▶ _EXERCISE_
Return only those lines of the listing in which "images" appears.
# # #
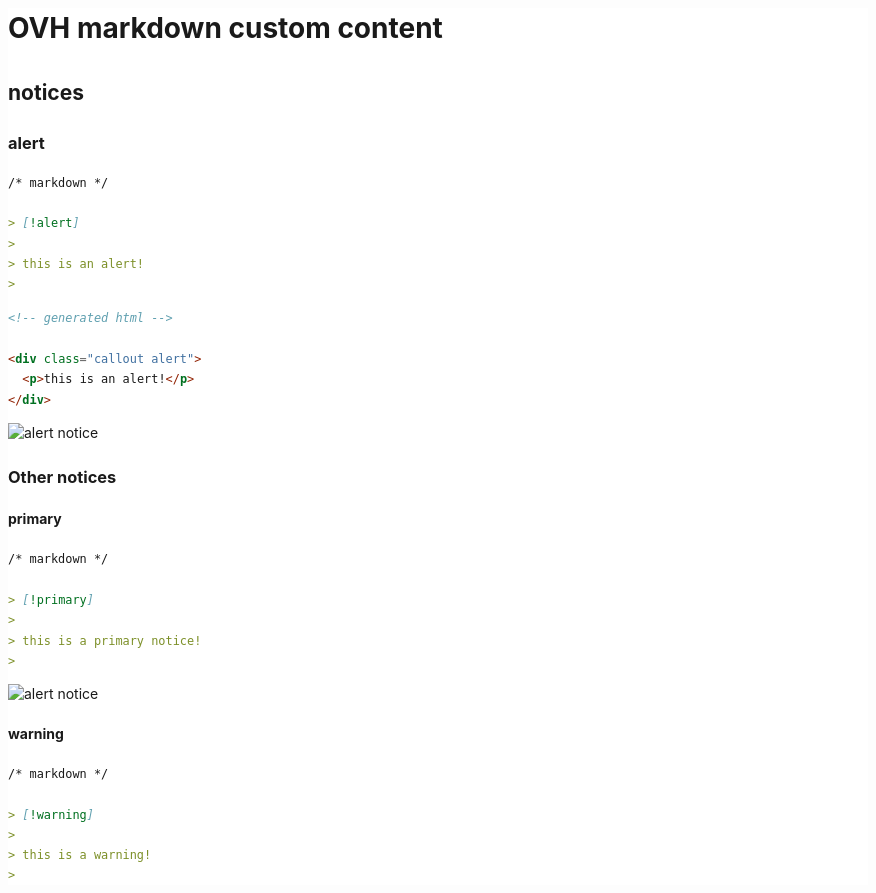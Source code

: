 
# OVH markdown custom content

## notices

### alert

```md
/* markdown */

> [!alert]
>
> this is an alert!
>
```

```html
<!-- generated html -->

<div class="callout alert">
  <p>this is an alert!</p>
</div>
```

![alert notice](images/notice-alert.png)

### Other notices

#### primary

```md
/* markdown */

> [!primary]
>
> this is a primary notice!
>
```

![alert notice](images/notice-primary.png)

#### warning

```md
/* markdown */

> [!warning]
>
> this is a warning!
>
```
# # #
▶ _COMPLETED TASK_
![alert notice](images/notice-alert.png)
![alert notice](images/notice-primary.png)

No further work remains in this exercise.